Using the words “horrendous,” “nightmare” and “blind-sided,” civic leaders sent impassioned letters to the mayor last week urging him to table the latest development plan for the College Point Corporate Park.

Standing behind them was the College Point corporate task force of Community Board 7, which unanimously declared its opposition to the development plans for the defunct airport site last week.

“We think it's a wrong use,” CB 7 member Chuck Apelian said. “This was just something that was going to generate huge amounts of truck traffic. We felt that Linden Place should be constructed regardless as soon as possible.”

Civic leaders said the extension of Linden Place from the Whitestone Expressway to 20th Avenue along the eastern boundary of the corporate park must be completed whether or not the airport site is developed.

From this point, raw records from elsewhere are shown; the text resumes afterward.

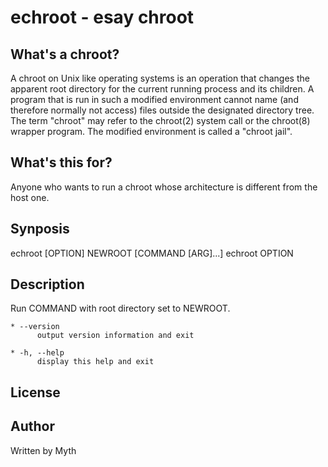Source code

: echroot - esay chroot
=====================

What's a chroot?
----------------
A chroot on Unix like operating systems is an operation that changes the apparent 
root directory for the current running process and its children. A program that is 
run in such a modified environment cannot name (and therefore normally not access) 
files outside the designated directory tree. The term "chroot" may refer to the 
chroot(2) system call or the chroot(8) wrapper program. The modified environment 
is called a "chroot jail".

What's this for?
----------------
Anyone who wants to run a chroot whose architecture is different from the host one.

Synposis
--------
echroot [OPTION] NEWROOT [COMMAND [ARG]...]
echroot OPTION

Description
-----------
Run COMMAND with root directory set to NEWROOT.

    * --version 
          output version information and exit

    * -h, --help 
          display this help and exit

License
-------

Author
------
Written by Myth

On Feb. 3, Mayor Michael Bloomberg stopped in College Point to announce the sale of the Flushing Airport, a property adjacent to the College Point Corporate Park that is partially covered in wetlands and entirely out of use.

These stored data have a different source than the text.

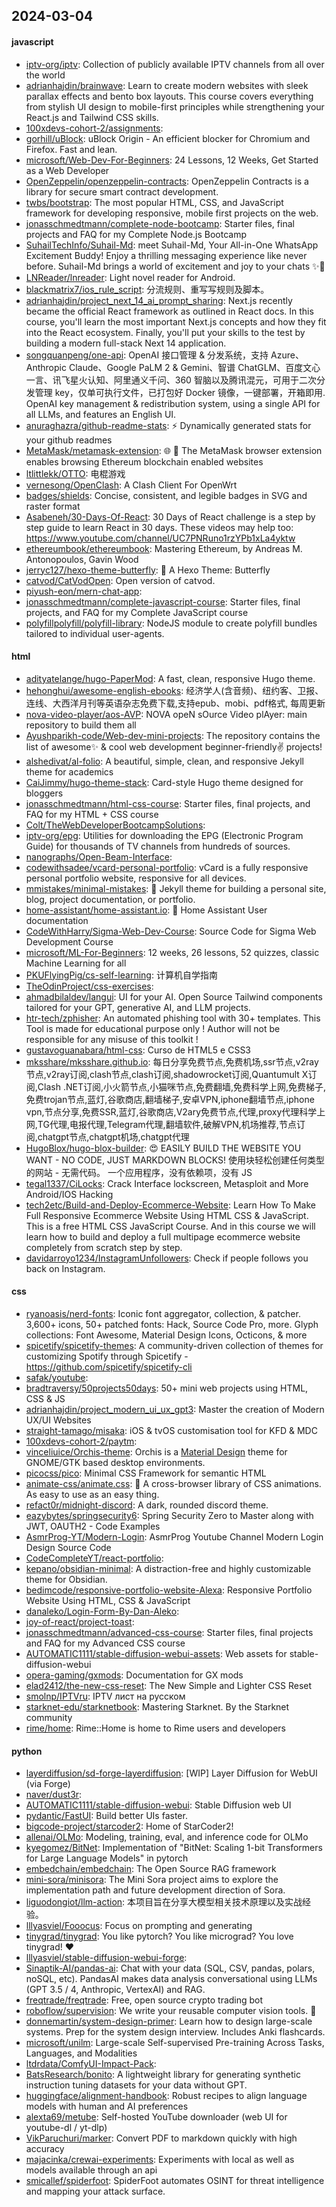 ## 2024-03-04

#### javascript
* [iptv-org/iptv](https://github.com/iptv-org/iptv): Collection of publicly available IPTV channels from all over the world
* [adrianhajdin/brainwave](https://github.com/adrianhajdin/brainwave): Learn to create modern websites with sleek parallax effects and bento box layouts. This course covers everything from stylish UI design to mobile-first principles while strengthening your React.js and Tailwind CSS skills.
* [100xdevs-cohort-2/assignments](https://github.com/100xdevs-cohort-2/assignments): 
* [gorhill/uBlock](https://github.com/gorhill/uBlock): uBlock Origin - An efficient blocker for Chromium and Firefox. Fast and lean.
* [microsoft/Web-Dev-For-Beginners](https://github.com/microsoft/Web-Dev-For-Beginners): 24 Lessons, 12 Weeks, Get Started as a Web Developer
* [OpenZeppelin/openzeppelin-contracts](https://github.com/OpenZeppelin/openzeppelin-contracts): OpenZeppelin Contracts is a library for secure smart contract development.
* [twbs/bootstrap](https://github.com/twbs/bootstrap): The most popular HTML, CSS, and JavaScript framework for developing responsive, mobile first projects on the web.
* [jonasschmedtmann/complete-node-bootcamp](https://github.com/jonasschmedtmann/complete-node-bootcamp): Starter files, final projects and FAQ for my Complete Node.js Bootcamp
* [SuhailTechInfo/Suhail-Md](https://github.com/SuhailTechInfo/Suhail-Md): meet Suhail-Md, Your All-in-One WhatsApp Excitement Buddy! Enjoy a thrilling messaging experience like never before. Suhail-Md brings a world of excitement and joy to your chats ✨🤖
* [LNReader/lnreader](https://github.com/LNReader/lnreader): Light novel reader for Android.
* [blackmatrix7/ios_rule_script](https://github.com/blackmatrix7/ios_rule_script): 分流规则、重写写规则及脚本。
* [adrianhajdin/project_next_14_ai_prompt_sharing](https://github.com/adrianhajdin/project_next_14_ai_prompt_sharing): Next.js recently became the official React framework as outlined in React docs. In this course, you'll learn the most important Next.js concepts and how they fit into the React ecosystem. Finally, you'll put your skills to the test by building a modern full-stack Next 14 application.
* [songquanpeng/one-api](https://github.com/songquanpeng/one-api): OpenAI 接口管理 & 分发系统，支持 Azure、Anthropic Claude、Google PaLM 2 & Gemini、智谱 ChatGLM、百度文心一言、讯飞星火认知、阿里通义千问、360 智脑以及腾讯混元，可用于二次分发管理 key，仅单可执行文件，已打包好 Docker 镜像，一键部署，开箱即用. OpenAI key management & redistribution system, using a single API for all LLMs, and features an English UI.
* [anuraghazra/github-readme-stats](https://github.com/anuraghazra/github-readme-stats): ⚡ Dynamically generated stats for your github readmes
* [MetaMask/metamask-extension](https://github.com/MetaMask/metamask-extension): 🌐 🔌 The MetaMask browser extension enables browsing Ethereum blockchain enabled websites
* [ltlittlekk/OTTO](https://github.com/ltlittlekk/OTTO): 电棍游戏
* [vernesong/OpenClash](https://github.com/vernesong/OpenClash): A Clash Client For OpenWrt
* [badges/shields](https://github.com/badges/shields): Concise, consistent, and legible badges in SVG and raster format
* [Asabeneh/30-Days-Of-React](https://github.com/Asabeneh/30-Days-Of-React): 30 Days of React challenge is a step by step guide to learn React in 30 days. These videos may help too: https://www.youtube.com/channel/UC7PNRuno1rzYPb1xLa4yktw
* [ethereumbook/ethereumbook](https://github.com/ethereumbook/ethereumbook): Mastering Ethereum, by Andreas M. Antonopoulos, Gavin Wood
* [jerryc127/hexo-theme-butterfly](https://github.com/jerryc127/hexo-theme-butterfly): 🦋 A Hexo Theme: Butterfly
* [catvod/CatVodOpen](https://github.com/catvod/CatVodOpen): Open version of catvod.
* [piyush-eon/mern-chat-app](https://github.com/piyush-eon/mern-chat-app): 
* [jonasschmedtmann/complete-javascript-course](https://github.com/jonasschmedtmann/complete-javascript-course): Starter files, final projects, and FAQ for my Complete JavaScript course
* [polyfillpolyfill/polyfill-library](https://github.com/polyfillpolyfill/polyfill-library): NodeJS module to create polyfill bundles tailored to individual user-agents.

#### html
* [adityatelange/hugo-PaperMod](https://github.com/adityatelange/hugo-PaperMod): A fast, clean, responsive Hugo theme.
* [hehonghui/awesome-english-ebooks](https://github.com/hehonghui/awesome-english-ebooks): 经济学人(含音频)、纽约客、卫报、连线、大西洋月刊等英语杂志免费下载,支持epub、mobi、pdf格式, 每周更新
* [nova-video-player/aos-AVP](https://github.com/nova-video-player/aos-AVP): NOVA opeN sOurce Video plAyer: main repository to build them all
* [Ayushparikh-code/Web-dev-mini-projects](https://github.com/Ayushparikh-code/Web-dev-mini-projects): The repository contains the list of awesome✨ & cool web development beginner-friendly✌️ projects!
* [alshedivat/al-folio](https://github.com/alshedivat/al-folio): A beautiful, simple, clean, and responsive Jekyll theme for academics
* [CaiJimmy/hugo-theme-stack](https://github.com/CaiJimmy/hugo-theme-stack): Card-style Hugo theme designed for bloggers
* [jonasschmedtmann/html-css-course](https://github.com/jonasschmedtmann/html-css-course): Starter files, final projects, and FAQ for my HTML + CSS course
* [Colt/TheWebDeveloperBootcampSolutions](https://github.com/Colt/TheWebDeveloperBootcampSolutions): 
* [iptv-org/epg](https://github.com/iptv-org/epg): Utilities for downloading the EPG (Electronic Program Guide) for thousands of TV channels from hundreds of sources.
* [nanographs/Open-Beam-Interface](https://github.com/nanographs/Open-Beam-Interface): 
* [codewithsadee/vcard-personal-portfolio](https://github.com/codewithsadee/vcard-personal-portfolio): vCard is a fully responsive personal portfolio website, responsive for all devices.
* [mmistakes/minimal-mistakes](https://github.com/mmistakes/minimal-mistakes): 📐 Jekyll theme for building a personal site, blog, project documentation, or portfolio.
* [home-assistant/home-assistant.io](https://github.com/home-assistant/home-assistant.io): 📘 Home Assistant User documentation
* [CodeWithHarry/Sigma-Web-Dev-Course](https://github.com/CodeWithHarry/Sigma-Web-Dev-Course): Source Code for Sigma Web Development Course
* [microsoft/ML-For-Beginners](https://github.com/microsoft/ML-For-Beginners): 12 weeks, 26 lessons, 52 quizzes, classic Machine Learning for all
* [PKUFlyingPig/cs-self-learning](https://github.com/PKUFlyingPig/cs-self-learning): 计算机自学指南
* [TheOdinProject/css-exercises](https://github.com/TheOdinProject/css-exercises): 
* [ahmadbilaldev/langui](https://github.com/ahmadbilaldev/langui): UI for your AI. Open Source Tailwind components tailored for your GPT, generative AI, and LLM projects.
* [htr-tech/zphisher](https://github.com/htr-tech/zphisher): An automated phishing tool with 30+ templates. This Tool is made for educational purpose only ! Author will not be responsible for any misuse of this toolkit !
* [gustavoguanabara/html-css](https://github.com/gustavoguanabara/html-css): Curso de HTML5 e CSS3
* [mksshare/mksshare.github.io](https://github.com/mksshare/mksshare.github.io): 每日分享免费节点,免费机场,ssr节点,v2ray节点,v2ray订阅,clash节点,clash订阅,shadowrocket订阅,Quantumult X订阅,Clash .NET订阅,小火箭节点,小猫咪节点,免费翻墙,免费科学上网,免费梯子,免费trojan节点,蓝灯,谷歌商店,翻墙梯子,安卓VPN,iphone翻墙节点,iphone vpn,节点分享,免费SSR,蓝灯,谷歌商店,V2ary免费节点,代理,proxy代理科学上网,TG代理,电报代理,Telegram代理,翻墙软件,破解VPN,机场推荐,节点订阅,chatgpt节点,chatgpt机场,chatgpt代理
* [HugoBlox/hugo-blox-builder](https://github.com/HugoBlox/hugo-blox-builder): 😍 EASILY BUILD THE WEBSITE YOU WANT - NO CODE, JUST MARKDOWN BLOCKS! 使用块轻松创建任何类型的网站 - 无需代码。 一个应用程序，没有依赖项，没有 JS
* [tegal1337/CiLocks](https://github.com/tegal1337/CiLocks): Crack Interface lockscreen, Metasploit and More Android/IOS Hacking
* [tech2etc/Build-and-Deploy-Ecommerce-Website](https://github.com/tech2etc/Build-and-Deploy-Ecommerce-Website): Learn How To Make Full Responsive Ecommerce Website Using HTML CSS & JavaScript. This is a free HTML CSS JavaScript Course. And in this course we will learn how to build and deploy a full multipage ecommerce website completely from scratch step by step.
* [davidarroyo1234/InstagramUnfollowers](https://github.com/davidarroyo1234/InstagramUnfollowers): Check if people follows you back on Instagram.

#### css
* [ryanoasis/nerd-fonts](https://github.com/ryanoasis/nerd-fonts): Iconic font aggregator, collection, & patcher. 3,600+ icons, 50+ patched fonts: Hack, Source Code Pro, more. Glyph collections: Font Awesome, Material Design Icons, Octicons, & more
* [spicetify/spicetify-themes](https://github.com/spicetify/spicetify-themes): A community-driven collection of themes for customizing Spotify through Spicetify - https://github.com/spicetify/spicetify-cli
* [safak/youtube](https://github.com/safak/youtube): 
* [bradtraversy/50projects50days](https://github.com/bradtraversy/50projects50days): 50+ mini web projects using HTML, CSS & JS
* [adrianhajdin/project_modern_ui_ux_gpt3](https://github.com/adrianhajdin/project_modern_ui_ux_gpt3): Master the creation of Modern UX/UI Websites
* [straight-tamago/misaka](https://github.com/straight-tamago/misaka): iOS & tvOS customisation tool for KFD & MDC
* [100xdevs-cohort-2/paytm](https://github.com/100xdevs-cohort-2/paytm): 
* [vinceliuice/Orchis-theme](https://github.com/vinceliuice/Orchis-theme): Orchis is a [Material Design](https://material.io) theme for GNOME/GTK based desktop environments.
* [picocss/pico](https://github.com/picocss/pico): Minimal CSS Framework for semantic HTML
* [animate-css/animate.css](https://github.com/animate-css/animate.css): 🍿 A cross-browser library of CSS animations. As easy to use as an easy thing.
* [refact0r/midnight-discord](https://github.com/refact0r/midnight-discord): A dark, rounded discord theme.
* [eazybytes/springsecurity6](https://github.com/eazybytes/springsecurity6): Spring Security Zero to Master along with JWT, OAUTH2 - Code Examples
* [AsmrProg-YT/Modern-Login](https://github.com/AsmrProg-YT/Modern-Login): AsmrProg Youtube Channel Modern Login Design Source Code
* [CodeCompleteYT/react-portfolio](https://github.com/CodeCompleteYT/react-portfolio): 
* [kepano/obsidian-minimal](https://github.com/kepano/obsidian-minimal): A distraction-free and highly customizable theme for Obsidian.
* [bedimcode/responsive-portfolio-website-Alexa](https://github.com/bedimcode/responsive-portfolio-website-Alexa): Responsive Portfolio Website Using HTML, CSS & JavaScript
* [danaleko/Login-Form-By-Dan-Aleko](https://github.com/danaleko/Login-Form-By-Dan-Aleko): 
* [joy-of-react/project-toast](https://github.com/joy-of-react/project-toast): 
* [jonasschmedtmann/advanced-css-course](https://github.com/jonasschmedtmann/advanced-css-course): Starter files, final projects and FAQ for my Advanced CSS course
* [AUTOMATIC1111/stable-diffusion-webui-assets](https://github.com/AUTOMATIC1111/stable-diffusion-webui-assets): Web assets for stable-diffusion-webui
* [opera-gaming/gxmods](https://github.com/opera-gaming/gxmods): Documentation for GX mods
* [elad2412/the-new-css-reset](https://github.com/elad2412/the-new-css-reset): The New Simple and Lighter CSS Reset
* [smolnp/IPTVru](https://github.com/smolnp/IPTVru): IPTV лист на русском
* [starknet-edu/starknetbook](https://github.com/starknet-edu/starknetbook): Mastering Starknet. By the Starknet community
* [rime/home](https://github.com/rime/home): Rime::Home is home to Rime users and developers

#### python
* [layerdiffusion/sd-forge-layerdiffusion](https://github.com/layerdiffusion/sd-forge-layerdiffusion): [WIP] Layer Diffusion for WebUI (via Forge)
* [naver/dust3r](https://github.com/naver/dust3r): 
* [AUTOMATIC1111/stable-diffusion-webui](https://github.com/AUTOMATIC1111/stable-diffusion-webui): Stable Diffusion web UI
* [pydantic/FastUI](https://github.com/pydantic/FastUI): Build better UIs faster.
* [bigcode-project/starcoder2](https://github.com/bigcode-project/starcoder2): Home of StarCoder2!
* [allenai/OLMo](https://github.com/allenai/OLMo): Modeling, training, eval, and inference code for OLMo
* [kyegomez/BitNet](https://github.com/kyegomez/BitNet): Implementation of "BitNet: Scaling 1-bit Transformers for Large Language Models" in pytorch
* [embedchain/embedchain](https://github.com/embedchain/embedchain): The Open Source RAG framework
* [mini-sora/minisora](https://github.com/mini-sora/minisora): The Mini Sora project aims to explore the implementation path and future development direction of Sora.
* [liguodongiot/llm-action](https://github.com/liguodongiot/llm-action): 本项目旨在分享大模型相关技术原理以及实战经验。
* [lllyasviel/Fooocus](https://github.com/lllyasviel/Fooocus): Focus on prompting and generating
* [tinygrad/tinygrad](https://github.com/tinygrad/tinygrad): You like pytorch? You like micrograd? You love tinygrad! ❤️
* [lllyasviel/stable-diffusion-webui-forge](https://github.com/lllyasviel/stable-diffusion-webui-forge): 
* [Sinaptik-AI/pandas-ai](https://github.com/Sinaptik-AI/pandas-ai): Chat with your data (SQL, CSV, pandas, polars, noSQL, etc). PandasAI makes data analysis conversational using LLMs (GPT 3.5 / 4, Anthropic, VertexAI) and RAG.
* [freqtrade/freqtrade](https://github.com/freqtrade/freqtrade): Free, open source crypto trading bot
* [roboflow/supervision](https://github.com/roboflow/supervision): We write your reusable computer vision tools. 💜
* [donnemartin/system-design-primer](https://github.com/donnemartin/system-design-primer): Learn how to design large-scale systems. Prep for the system design interview. Includes Anki flashcards.
* [microsoft/unilm](https://github.com/microsoft/unilm): Large-scale Self-supervised Pre-training Across Tasks, Languages, and Modalities
* [ltdrdata/ComfyUI-Impact-Pack](https://github.com/ltdrdata/ComfyUI-Impact-Pack): 
* [BatsResearch/bonito](https://github.com/BatsResearch/bonito): A lightweight library for generating synthetic instruction tuning datasets for your data without GPT.
* [huggingface/alignment-handbook](https://github.com/huggingface/alignment-handbook): Robust recipes to align language models with human and AI preferences
* [alexta69/metube](https://github.com/alexta69/metube): Self-hosted YouTube downloader (web UI for youtube-dl / yt-dlp)
* [VikParuchuri/marker](https://github.com/VikParuchuri/marker): Convert PDF to markdown quickly with high accuracy
* [majacinka/crewai-experiments](https://github.com/majacinka/crewai-experiments): Experiments with local as well as models available through an api
* [smicallef/spiderfoot](https://github.com/smicallef/spiderfoot): SpiderFoot automates OSINT for threat intelligence and mapping your attack surface.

The plans include the construction of a $175 million, 180-business complex to be owned by mostly Korean business people. The developer, College Point Wholesale Distribution Development LLC, also earmarked $100,000 for a contribution to the construction at the College Point sports park.

Development is also contingent on the city's promise to funnel $8 million into the extension of Linden Place.

Plans for the roadway, community leaders say, are necessary even without the development of a business complex in the corporate park.

“The enormous 20th Avenue shopping mall, which faces the project in question, has already created significant traffic problems,” state Sen. Frank Padavan (R-Bellerose) said in a letter to the mayor. “Without any doubt, local residents have already experienced a diminution of their quality of life and the exasperating experience of being victims of vehicular and truck traffic coming from every direction.”

His letter, dated Feb. 18, came after Councilman Tony Avella (D-Bayside) slammed the project in a letter to Councilman John Liu (D-Flushing), who stood alongside the mayor at the announcement in his capacity of chairman of the Transportation Committee.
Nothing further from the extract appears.